-- RECORDS PROVIDED follows --

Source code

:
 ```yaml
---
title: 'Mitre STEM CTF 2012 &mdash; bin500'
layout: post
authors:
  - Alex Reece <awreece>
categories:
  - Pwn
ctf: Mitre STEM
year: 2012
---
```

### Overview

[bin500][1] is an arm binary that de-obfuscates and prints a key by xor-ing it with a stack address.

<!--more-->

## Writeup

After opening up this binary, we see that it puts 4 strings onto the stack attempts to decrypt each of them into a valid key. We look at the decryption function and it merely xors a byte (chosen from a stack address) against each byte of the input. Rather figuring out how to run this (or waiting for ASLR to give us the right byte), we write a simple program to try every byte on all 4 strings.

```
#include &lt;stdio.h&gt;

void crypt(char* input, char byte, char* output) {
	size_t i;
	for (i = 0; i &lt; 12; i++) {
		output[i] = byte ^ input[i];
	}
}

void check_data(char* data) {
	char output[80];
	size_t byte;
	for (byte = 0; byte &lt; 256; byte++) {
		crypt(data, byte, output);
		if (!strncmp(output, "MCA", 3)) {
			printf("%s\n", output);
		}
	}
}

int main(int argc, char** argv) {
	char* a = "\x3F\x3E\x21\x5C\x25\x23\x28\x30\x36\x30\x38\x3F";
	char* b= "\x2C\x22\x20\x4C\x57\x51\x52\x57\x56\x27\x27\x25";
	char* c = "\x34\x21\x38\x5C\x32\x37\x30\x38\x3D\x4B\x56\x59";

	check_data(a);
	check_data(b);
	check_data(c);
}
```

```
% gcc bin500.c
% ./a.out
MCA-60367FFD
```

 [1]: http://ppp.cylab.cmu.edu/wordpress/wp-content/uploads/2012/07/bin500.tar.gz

-- RECORDS PROVIDED concluded --

→ **TASK PROMPT**
Output every entry exactly as given.

→ **REPLY**
Source code

:
 ```yaml
---
title: 'Mitre STEM CTF 2012 &mdash; bin500'
layout: post
authors:
  - Alex Reece <awreece>
categories:
  - Pwn
ctf: Mitre STEM
year: 2012
---
```

### Overview

[bin500][1] is an arm binary that de-obfuscates and prints a key by xor-ing it with a stack address.

<!--more-->

## Writeup

After opening up this binary, we see that it puts 4 strings onto the stack attempts to decrypt each of them into a valid key. We look at the decryption function and it merely xors a byte (chosen from a stack address) against each byte of the input. Rather figuring out how to run this (or waiting for ASLR to give us the right byte), we write a simple program to try every byte on all 4 strings.

```
#include &lt;stdio.h&gt;

void crypt(char* input, char byte, char* output) {
	size_t i;
	for (i = 0; i &lt; 12; i++) {
		output[i] = byte ^ input[i];
	}
}

void check_data(char* data) {
	char output[80];
	size_t byte;
	for (byte = 0; byte &lt; 256; byte++) {
		crypt(data, byte, output);
		if (!strncmp(output, "MCA", 3)) {
			printf("%s\n", output);
		}
	}
}

int main(int argc, char** argv) {
	char* a = "\x3F\x3E\x21\x5C\x25\x23\x28\x30\x36\x30\x38\x3F";
	char* b= "\x2C\x22\x20\x4C\x57\x51\x52\x57\x56\x27\x27\x25";
	char* c = "\x34\x21\x38\x5C\x32\x37\x30\x38\x3D\x4B\x56\x59";

	check_data(a);
	check_data(b);
	check_data(c);
}
```

```
% gcc bin500.c
% ./a.out
MCA-60367FFD
```

 [1]: http://ppp.cylab.cmu.edu/wordpress/wp-content/uploads/2012/07/bin500.tar.gz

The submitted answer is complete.